-- Dataset follows --
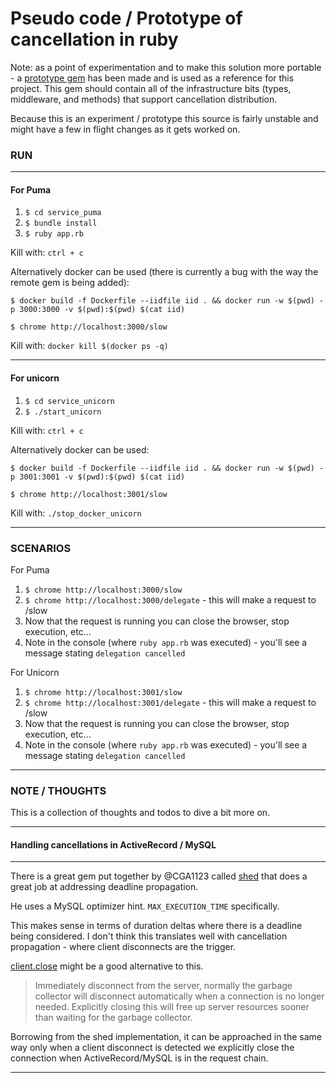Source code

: # Pseudo code / Prototype of cancellation in ruby

Note: as a point of experimentation and to make this solution more portable - a [prototype gem](https://github.com/nickfloyd/cancellation) has been made and is used as a reference for this project. This gem should contain all of the infrastructure bits (types, middleware, and methods) that support cancellation distribution. 

Because this is an experiment / prototype this source is fairly unstable and might have a few in flight changes as it gets worked on.

### RUN 

----

#### For Puma

1. `$ cd service_puma`
2. `$ bundle install`
3. `$ ruby app.rb`

Kill with: `ctrl + c`


Alternatively docker can be used (there is currently a bug with the way the remote gem is being added):

`$ docker build -f Dockerfile --iidfile iid . && docker run -w $(pwd) -p 3000:3000 -v $(pwd):$(pwd) $(cat iid)`  

`$ chrome http://localhost:3000/slow`

Kill with: `docker kill $(docker ps -q)`

----
#### For unicorn

1. `$ cd service_unicorn`
2. `$ ./start_unicorn`

Kill with: `ctrl + c`


Alternatively docker can be used:

`$ docker build -f Dockerfile --iidfile iid . && docker run -w $(pwd) -p 3001:3001 -v $(pwd):$(pwd) $(cat iid)`  

`$ chrome http://localhost:3001/slow`

Kill with: `./stop_docker_unicorn`

----
### SCENARIOS

For Puma

1. `$ chrome http://localhost:3000/slow`
2. `$ chrome http://localhost:3000/delegate` - this will make a request to /slow
3. Now that the request is running you can close the browser, stop execution, etc...
4. Note in the console (where `ruby app.rb` was executed) - you'll see a message stating `delegation cancelled`


For Unicorn

1. `$ chrome http://localhost:3001/slow`
2. `$ chrome http://localhost:3001/delegate` - this will make a request to /slow
3. Now that the request is running you can close the browser, stop execution, etc...
4. Note in the console (where `ruby app.rb` was executed) - you'll see a message stating `delegation cancelled`

----

### NOTE / THOUGHTS  
This is a collection of thoughts and todos to dive a bit more on.  

----
#### Handling cancellations in ActiveRecord / MySQL
----

There is a great gem put together by @CGA1123 called [shed](https://github.com/CGA1123/shed/blob/main/ruby/lib/shed/active_record.rb) that does a great job at addressing deadline propagation.  

He uses a MySQL optimizer hint. `MAX_EXECUTION_TIME` specifically.

This makes sense in terms of duration deltas where there is a deadline being considered. I don't think this translates well with cancellation propagation - where client disconnects are the trigger.

[client.close](https://rubydoc.info/gems/mysql2/0.3.13/Mysql2/Client#close-instance_method) might be a good alternative to this.

> Immediately disconnect from the server, normally the garbage collector will disconnect automatically when a connection is no longer needed. Explicitly closing this will free up server resources sooner than waiting for the garbage collector.

Borrowing from the shed implementation, it can be approached in the same way only when a client disconnect is detected we explicitly close the connection when ActiveRecord/MySQL is in the request chain.

----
-- Dataset concluded --
_Work instructions:_ In how many lines above does the word "Kill" appear? Answer with only the number.

_Answer space:_ 4